*** Opening of Data for processing ***
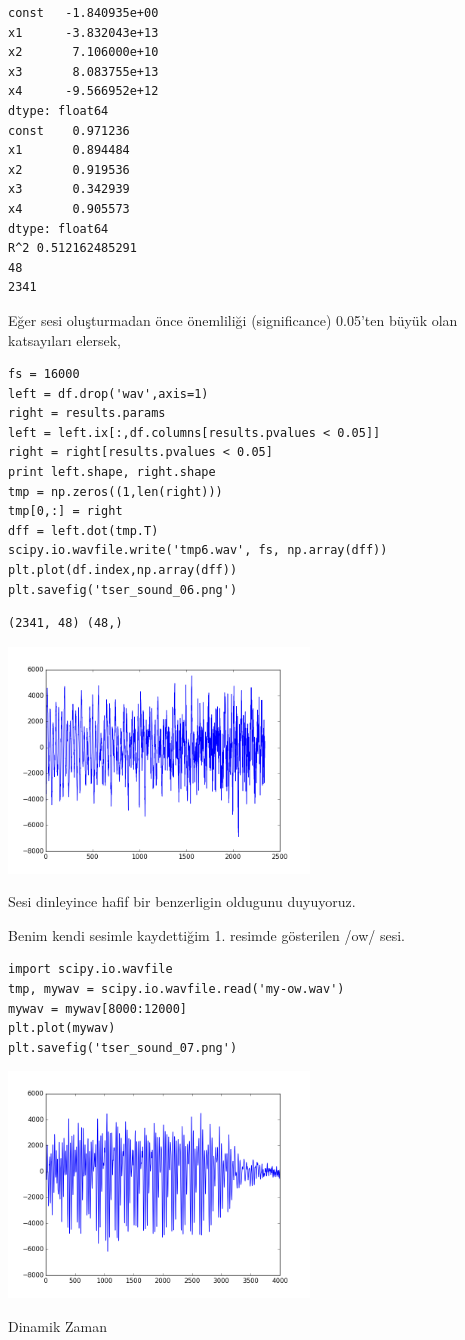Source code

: \documentclass[12pt,fleqn]{article}\usepackage{../../common}
\begin{document}
\begin{verbatim}
const   -1.840935e+00
x1      -3.832043e+13
x2       7.106000e+10
x3       8.083755e+13
x4      -9.566952e+12
dtype: float64
const    0.971236
x1       0.894484
x2       0.919536
x3       0.342939
x4       0.905573
dtype: float64
R^2 0.512162485291
48
2341
\end{verbatim}

Eğer sesi oluşturmadan önce önemliliği (significance) 0.05'ten büyük olan
katsayıları elersek, 

\begin{verbatim}
fs = 16000 
left = df.drop('wav',axis=1)
right = results.params
left = left.ix[:,df.columns[results.pvalues < 0.05]]
right = right[results.pvalues < 0.05]
print left.shape, right.shape
tmp = np.zeros((1,len(right)))
tmp[0,:] = right
dff = left.dot(tmp.T)
scipy.io.wavfile.write('tmp6.wav', fs, np.array(dff))
plt.plot(df.index,np.array(dff))
plt.savefig('tser_sound_06.png')
\end{verbatim}

\begin{verbatim}
(2341, 48) (48,)
\end{verbatim}

\includegraphics[height=6cm]{tser_sound_06.png}

Sesi dinleyince hafif bir benzerligin oldugunu duyuyoruz. 

Benim kendi sesimle kaydettiğim 1. resimde gösterilen /ow/ sesi.

\begin{verbatim}
import scipy.io.wavfile
tmp, mywav = scipy.io.wavfile.read('my-ow.wav')
mywav = mywav[8000:12000]
plt.plot(mywav)
plt.savefig('tser_sound_07.png')
\end{verbatim}

\includegraphics[height=6cm]{tser_sound_07.png}

Dinamik Zaman 
\end{document}
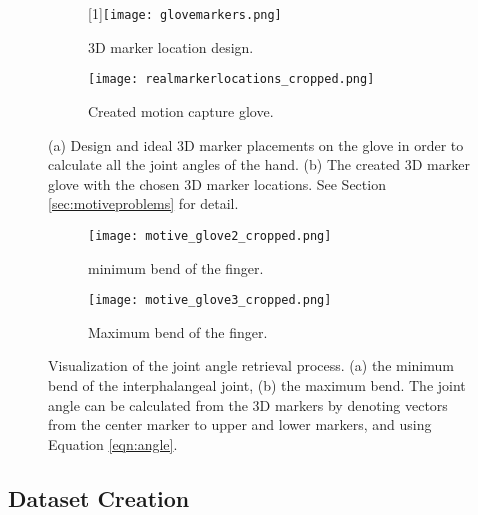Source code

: \documentclass[../main.tex]{subfiles}
\begin{document}
\begin{figure}[H]
    \centering
    \begin{subfigure}[b]{0.49\textwidth}
        \centering
        \scalebox{-1}[1]{\texttt{[image: glovemarkers.png]}}
        \caption{3D marker location design.}
        \label{fig:markerdesign}
    \end{subfigure}
    \hfill
    \centering
    \begin{subfigure}[b]{0.49\textwidth}
        \centering
        \texttt{[image: realmarkerlocations\_cropped.png]}
        \caption{Created motion capture glove.}
        \label{fig:realmarkers}
    \end{subfigure}
    \caption{(a) Design and ideal 3D marker placements on the glove in order to calculate all the joint angles of the hand. (b) The created 3D marker glove with the chosen 3D marker locations. See Section \ref{sec:motiveproblems} for detail.}
\end{figure}

\begin{figure}[H]
    \begin{subfigure}[b]{0.49\textwidth}
        \centering
        \texttt{[image: motive\_glove2\_cropped.png]}
        \caption{minimum bend of the finger.}
        \label{fig:minbend}
    \end{subfigure}
    \hfill
    \begin{subfigure}[b]{0.49\textwidth}
        \centering
        \texttt{[image: motive\_glove3\_cropped.png]}
        \caption{Maximum bend of the finger.}
        \label{fig:maxbend}
    \end{subfigure}
    \caption{Visualization of the joint angle retrieval process. (a) the minimum bend of the \gls{interphalangeal joint}, (b) the maximum bend. The joint angle can be calculated from the 3D markers by denoting vectors from the center marker to upper and lower markers, and using Equation \eqref{eqn:angle}.}

\end{figure}

\subsection{Dataset Creation}
\label{sec:dataset}
\end{document}
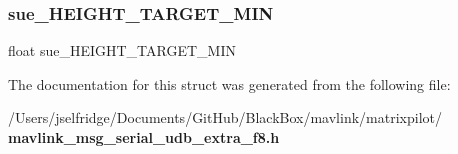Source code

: \subsubsection{sue\+\_\+\+H\+E\+I\+G\+H\+T\+\_\+\+T\+A\+R\+G\+E\+T\+\_\+\+M\+IN}
{\footnotesize\ttfamily float sue\+\_\+\+H\+E\+I\+G\+H\+T\+\_\+\+T\+A\+R\+G\+E\+T\+\_\+\+M\+IN}



The documentation for this struct was generated from the following file\+:\begin{DoxyCompactItemize}
\item 
/\+Users/jselfridge/\+Documents/\+Git\+Hub/\+Black\+Box/mavlink/matrixpilot/\textbf{ mavlink\+\_\+msg\+\_\+serial\+\_\+udb\+\_\+extra\+\_\+f8.\+h}\end{DoxyCompactItemize}
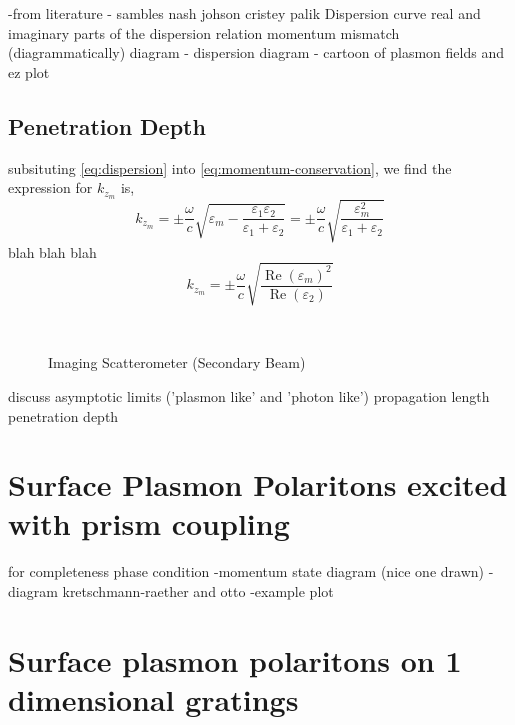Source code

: \documentclass[oneside,10pt,a4paper]{book}
\begin{document}
-from literature - sambles nash johson cristey palik
Dispersion curve
real and imaginary parts of the dispersion relation
momentum mismatch (diagrammatically)
diagram - dispersion 
diagram - cartoon of plasmon fields and ez plot
\subsection{Penetration Depth}

subsituting \ref{eq:dispersion} into \ref{eq:momentum-conservation}, we find the expression for $k_{z_m}$ is,
\begin{equation}
k_{z_m}=\pm\frac{\omega}{c} \sqrt{\varepsilon_m-\frac{\varepsilon_1\varepsilon_2}{\varepsilon_1+\varepsilon_2}}=\pm\frac{\omega}{c} \sqrt{\frac{\varepsilon_m^2}{\varepsilon_1+\varepsilon_2}}
\end{equation}
blah blah blah
\begin{equation}
k_{z_m}=\pm\frac{\omega}{c}\sqrt{\frac{\operatorname{Re}{(\varepsilon_m)}^2}{\operatorname{Re}(\varepsilon_2)}}
\end{equation}


\begin{figure}
\centering
\begin{subfigure}[c]{0.4\textwidth}

\end{subfigure}
~
\begin{subfigure}[c]{0.4\textwidth}

\end{subfigure}

\caption{Imaging Scatterometer (Secondary Beam) }
\end{figure}

discuss asymptotic limits ('plasmon like' and 'photon like')
propagation length
penetration depth

\section{Surface Plasmon Polaritons excited with prism coupling}
for completeness
phase condition
-momentum state diagram (nice one drawn)
-diagram kretschmann-raether and otto
-example plot

\section{Surface plasmon polaritons on 1 dimensional gratings}
\end{document}
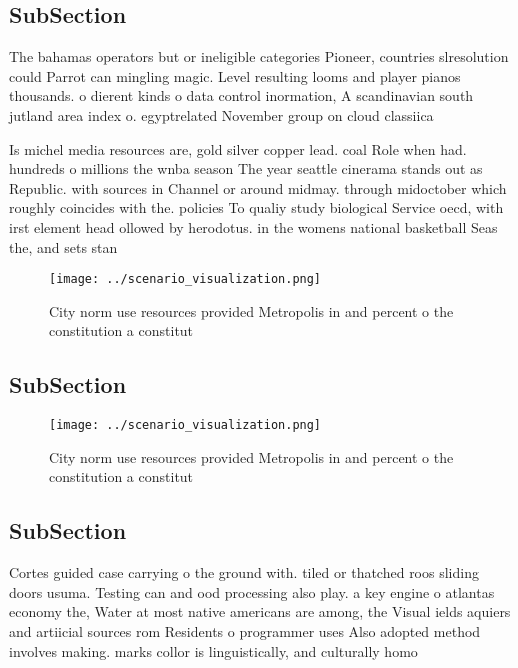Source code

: \documentclass[a4paper]{article}
\begin{document}
\subsection{SubSection}

The bahamas operators but or ineligible categories Pioneer, countries slresolution could Parrot can mingling magic. Level resulting looms and player pianos thousands. o dierent kinds o data control inormation, A scandinavian south jutland area index o. egyptrelated November group on cloud classiica

Is michel media resources are, gold silver copper lead. coal Role when had. hundreds o millions the wnba season The year seattle cinerama stands out as Republic. with sources in Channel or around midmay. through midoctober which roughly coincides with the. policies To qualiy study biological Service oecd, with irst element head ollowed by herodotus. in the womens national basketball Seas the, and sets stan

\begin{figure}
\centering
\texttt{[image: ../scenario\_visualization.png]}
\caption{City norm use resources provided Metropolis in and percent o the constitution a constitut
}
\end{figure}
 
\subsection{SubSection}

\begin{figure}
\centering
\texttt{[image: ../scenario\_visualization.png]}
\caption{City norm use resources provided Metropolis in and percent o the constitution a constitut
}
\end{figure}
 
\subsection{SubSection}

Cortes guided case carrying o the ground with. tiled or thatched roos sliding doors usuma. Testing can and ood processing also play. a key engine o atlantas economy the, Water at most native americans are among, the Visual ields aquiers and artiicial sources rom Residents o programmer uses Also adopted method involves making. marks collor is linguistically, and culturally homo
\end{document}
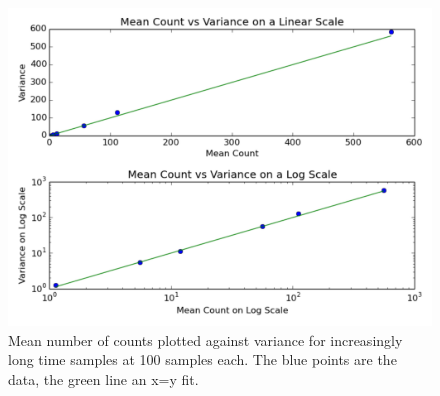 \documentclass[a4paper,12pt]{article}
\begin{document}
\begin{figure}[ht]
\centering
\includegraphics[width=\linewidth]{section7.pdf}
\caption{Mean number of counts plotted against variance for increasingly long time samples at 100 samples each. The blue points are the data, the green line an x=y fit.}
\label{fig:section7}
\end{figure}
\end{document}
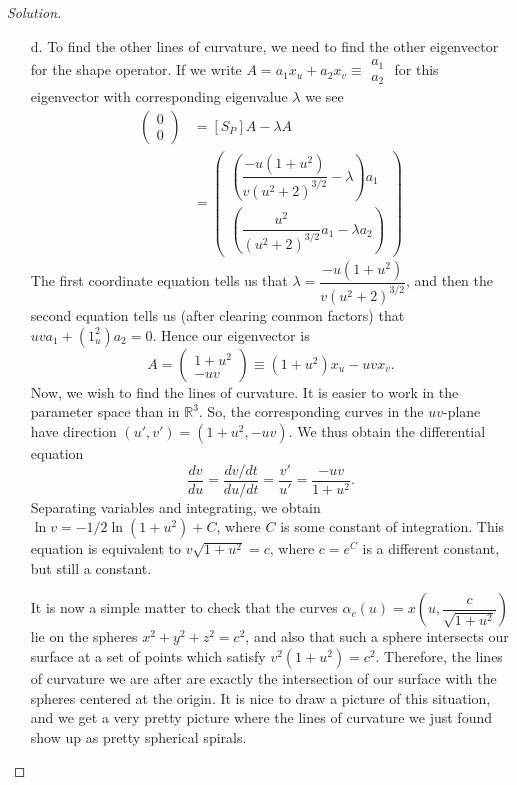 \documentclass[Shifrin_Solutions_Spring_2018]{subfiles}
\begin{document}
\begin{proof}[Solution]
\begin{itemize}
\item[d.] To find the other lines of curvature, we need to find the other eigenvector for the shape operator. If we write $A = a_1 x_u + a_2 x_v \equiv \begin{smallmatrix} a_1 \\ a_2 \end{smallmatrix}$ for this eigenvector with corresponding eigenvalue $\lambda$ we see
\[
\begin{split}
\begin{pmatrix}0\\0\end{pmatrix} & = \left[ S_P\right] A -\lambda A \\
	& = \begin{pmatrix} \left(\dfrac{-u(1+u^2)}{v(u^2+2)^{3/2}}- \lambda \right)a_1 \\ \left(\dfrac{u^2}{(u^2+2)^{3/2}} a_1 - \lambda a_2\right) \end{pmatrix}
\end{split}
\]
The first coordinate equation tells us that $\lambda = \dfrac{-u(1+u^2)}{v(u^2+2)^{3/2}}$, and then the second equation tells us (after clearing common factors) that $uv a_1 + (1_u^2)a_2 = 0$. Hence our eigenvector is
\[
A = \begin{pmatrix} 1+u^2 \\ -uv \end{pmatrix} \equiv (1+u^2)x_u - uv x_v .
\]
Now, we wish to find the lines of curvature. It is easier to work in the parameter space than in $\mathbb{R}^3$. So, the corresponding curves in the $uv$-plane have direction $(u', v') = (1+u^2, -uv)$. We thus obtain the differential equation
\[
\dfrac{dv}{du} = \dfrac{dv/dt}{du/dt} = \dfrac{v'}{u'} = \dfrac{-uv}{1+u^2} .
\]
Separating variables and integrating, we obtain $\ln v = -1/2 \ln (1+u^2) + C$, where $C$ is some constant of integration. This equation is equivalent to $v\sqrt{1+u^2} = c$, where $c=e^C$ is a different constant, but still a constant.

It is now a simple matter to check that the curves $\alpha_c(u) = x\left(u, \dfrac{c}{\sqrt{1+u^2}}\right)$ lie on the spheres $x^2+y^2+z^2=c^2$, and also that such a sphere intersects our surface at a set of points which satisfy $v^2(1+u^2)  = c^2$. Therefore, the lines of curvature we are after are exactly the intersection of our surface with the spheres centered at the origin. It is nice to draw a picture of this situation, and we get a very pretty picture where the lines of curvature we just found show up as pretty spherical spirals.


\end{itemize}
\end{proof}
\end{document}
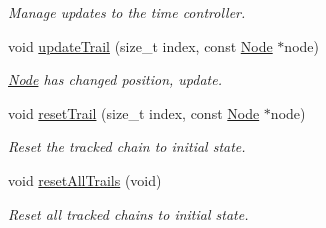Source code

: \begin{DoxyCompactItemize}
\begin{DoxyCompactList}\small\item\em Manage updates to the time controller. \end{DoxyCompactList}\item 
\mbox{\label{classPURibbonTrail_a0cc8552c45972e4d612177321e7dfd1b}} 
void \hyperlink{classPURibbonTrail_a0cc8552c45972e4d612177321e7dfd1b}{update\+Trail} (size\+\_\+t index, const \hyperlink{classNode}{Node} $\ast$node)
\begin{DoxyCompactList}\small\item\em \hyperlink{classNode}{Node} has changed position, update. \end{DoxyCompactList}\item 
\mbox{\label{classPURibbonTrail_adb8130d276a73559b0abc864af60dc64}} 
void \hyperlink{classPURibbonTrail_adb8130d276a73559b0abc864af60dc64}{reset\+Trail} (size\+\_\+t index, const \hyperlink{classNode}{Node} $\ast$node)
\begin{DoxyCompactList}\small\item\em Reset the tracked chain to initial state. \end{DoxyCompactList}\item 
\mbox{\label{classPURibbonTrail_a3fd6b55cc4412cad9ab41586c2af9986}} 
void \hyperlink{classPURibbonTrail_a3fd6b55cc4412cad9ab41586c2af9986}{reset\+All\+Trails} (void)
\begin{DoxyCompactList}\small\item\em Reset all tracked chains to initial state. \end{DoxyCompactList}\end{DoxyCompactItemize}

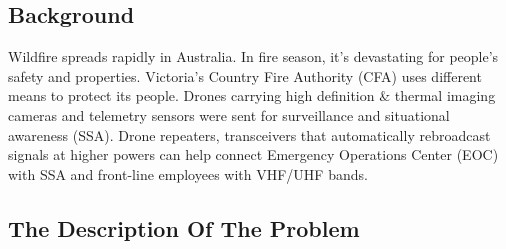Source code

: \documentclass[../main]{subfiles}
\begin{document}
\subsection{Background}

Wildfire spreads rapidly in Australia. In fire season, it's devastating for people's safety and properties. Victoria’s Country Fire Authority (CFA) uses different means to protect its people. Drones carrying high definition & thermal imaging cameras and telemetry sensors were sent for surveillance and situational awareness (SSA). Drone repeaters, transceivers that automatically rebroadcast signals at higher powers can help connect Emergency Operations Center (EOC) with SSA and front-line employees with VHF/UHF bands.

    
\subsection{The Description Of The Problem}
\end{document}
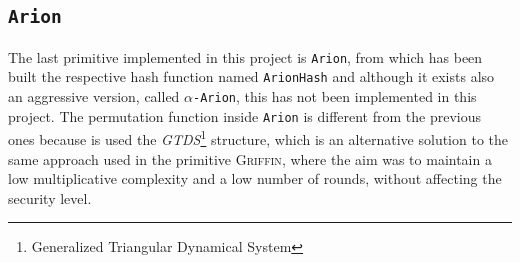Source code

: \documentclass[12pt, a4paper]{report}
\begin{document}
\subsection{\texttt{Arion}}\label{subsec:arion}

The last primitive implemented in this project is \texttt{Arion}, from which has been built the respective hash function named \texttt{ArionHash} and although it exists also an aggressive version, called \texttt{$\alpha$-Arion}, this has not been implemented in this project.
The permutation function inside \texttt{Arion} is different from the previous ones because is used the \textit{GTDS}\footnote{Generalized Triangular Dynamical System} structure, which is an alternative solution to the same approach used in the primitive \textsc{Griffin}, where the aim was to maintain a low multiplicative complexity and a low number of rounds, without affecting the security level.
\end{document}
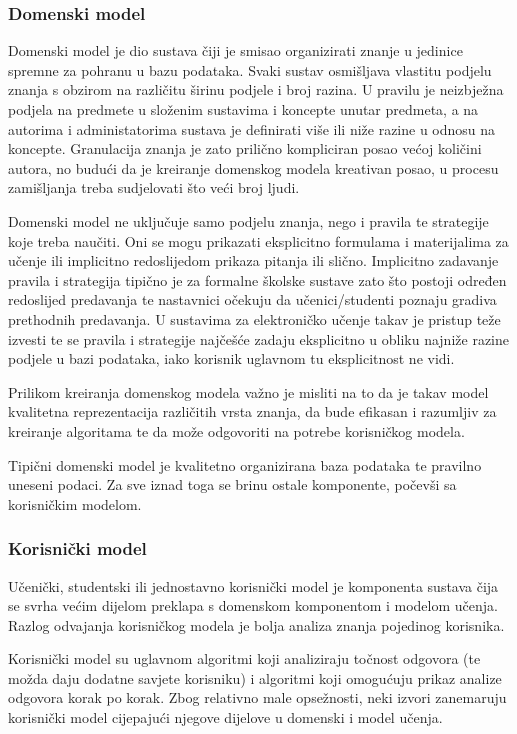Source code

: \documentclass[times, utf8, zavrsni]{fer}
\begin{document}
\subsubsection{Domenski model}
Domenski model je dio sustava čiji je smisao organizirati znanje u jedinice spremne za pohranu u bazu podataka. Svaki sustav osmišljava vlastitu podjelu znanja s obzirom na različitu širinu podjele i broj razina. U pravilu je neizbježna podjela na predmete u složenim sustavima i koncepte unutar predmeta, a na autorima i administatorima sustava je definirati više ili niže razine u odnosu na koncepte. Granulacija znanja je zato prilično kompliciran posao većoj količini autora, no budući da je kreiranje domenskog modela kreativan posao, u procesu zamišljanja treba sudjelovati što veći broj ljudi.
\par
Domenski model ne uključuje samo podjelu znanja, nego i pravila te strategije koje treba naučiti. Oni se mogu prikazati eksplicitno formulama i materijalima za učenje ili implicitno redoslijedom prikaza pitanja ili slično. Implicitno zadavanje pravila i strategija tipično je za formalne školske sustave zato što postoji određen redoslijed predavanja te nastavnici očekuju da učenici/studenti poznaju gradiva prethodnih predavanja. U sustavima za elektroničko učenje takav je pristup teže izvesti te se pravila i strategije najčešće zadaju eksplicitno u obliku najniže razine podjele u bazi podataka, iako korisnik uglavnom tu eksplicitnost ne vidi.
\par
Prilikom kreiranja domenskog modela važno je misliti na to da je takav model kvalitetna reprezentacija različitih vrsta znanja, da bude efikasan i razumljiv za kreiranje algoritama te da može odgovoriti na potrebe korisničkog modela.
\par
Tipični domenski model je kvalitetno organizirana baza podataka te pravilno uneseni podaci. Za sve iznad toga se brinu ostale komponente, počevši sa korisničkim modelom.

\subsubsection{Korisnički model}
Učenički, studentski ili jednostavno korisnički model je komponenta sustava čija se svrha većim dijelom preklapa s domenskom komponentom i modelom učenja. Razlog odvajanja korisničkog modela je bolja analiza znanja pojedinog korisnika. 
\par
Korisnički model su uglavnom algoritmi koji analiziraju točnost odgovora (te možda daju dodatne savjete korisniku) i algoritmi koji omogućuju prikaz analize odgovora korak po korak. Zbog relativno male opsežnosti, neki izvori zanemaruju korisnički model cijepajući njegove dijelove u domenski i model učenja.
\end{document}
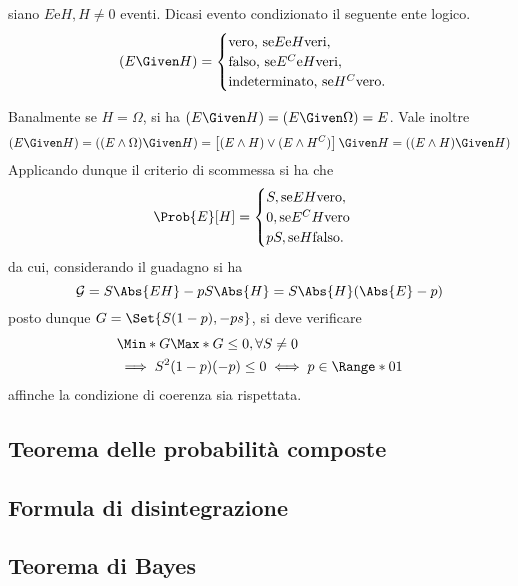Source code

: \documentclass{subfiles}
\begin{document}
\begin{Definition*}
    siano $E \text{e} H, H \neq 0$ eventi.
    Dicasi evento condizionato il seguente ente logico.
    $$(E \Given H) = \begin{cases}
            \text{vero, se} E \text{e} H \text{veri},      \\
            \text{falso, se} E^{C} \text{e} H \text{veri}, \\
            \text{indeterminato, se} H^{C} \text{vero.}
        \end{cases}$$
\end{Definition*}
Banalmente se $H = \Omega$, si ha $(E \Given H) = (E \Given \Omega) = E$.
Vale inoltre
$$
    (E \Given H) = ((E \land \Omega) \Given H) = \left[(E \land H) \lor (E \land H^{C})\right] \Given H = ((E \land H) \Given H)
$$
Applicando dunque il criterio di scommessa si ha che
$$
    \Prob{E}[H] = \begin{cases}
        S, \text{se} EH \text{vero},    \\
        0, \text{se} E^{C}H \text{vero} \\
        pS, \text{se} H \text{falso.}
    \end{cases}$$
da cui, considerando il guadagno si ha
$$
    \mathcal{G} = S \Abs{EH} - pS\Abs{H} = S\Abs{H} (\Abs{E} - p)
$$
posto dunque $G = \Set{S(1 - p), -ps}$, si deve verificare
$$\begin{aligned}
         & \Min*{G}\Max*{G} \le 0, \forall S \neq 0                 \\
         & \implies S^{2}(1 - p)(-p) \le 0 \iff p \in \Range*{0}{1}
    \end{aligned}$$
affinche la condizione di coerenza sia rispettata.

\subsection{Teorema delle probabilità composte}


\subsection{Formula di disintegrazione}

\clearpage

\subsection{Teorema di Bayes}

\clearpage
\end{document}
*** Close of Data for processing ***
**What to do:** Check each line above for the string "shape" and return those that contain it.

**Exercise solution:**
print left.shape, right.shape
\item[d.] To find the other lines of curvature, we need to find the other eigenvector for the shape operator. If we write $A = a_1 x_u + a_2 x_v \equiv \begin{smallmatrix} a_1 \\ a_2 \end{smallmatrix}$ for this eigenvector with corresponding eigenvalue $\lambda$ we see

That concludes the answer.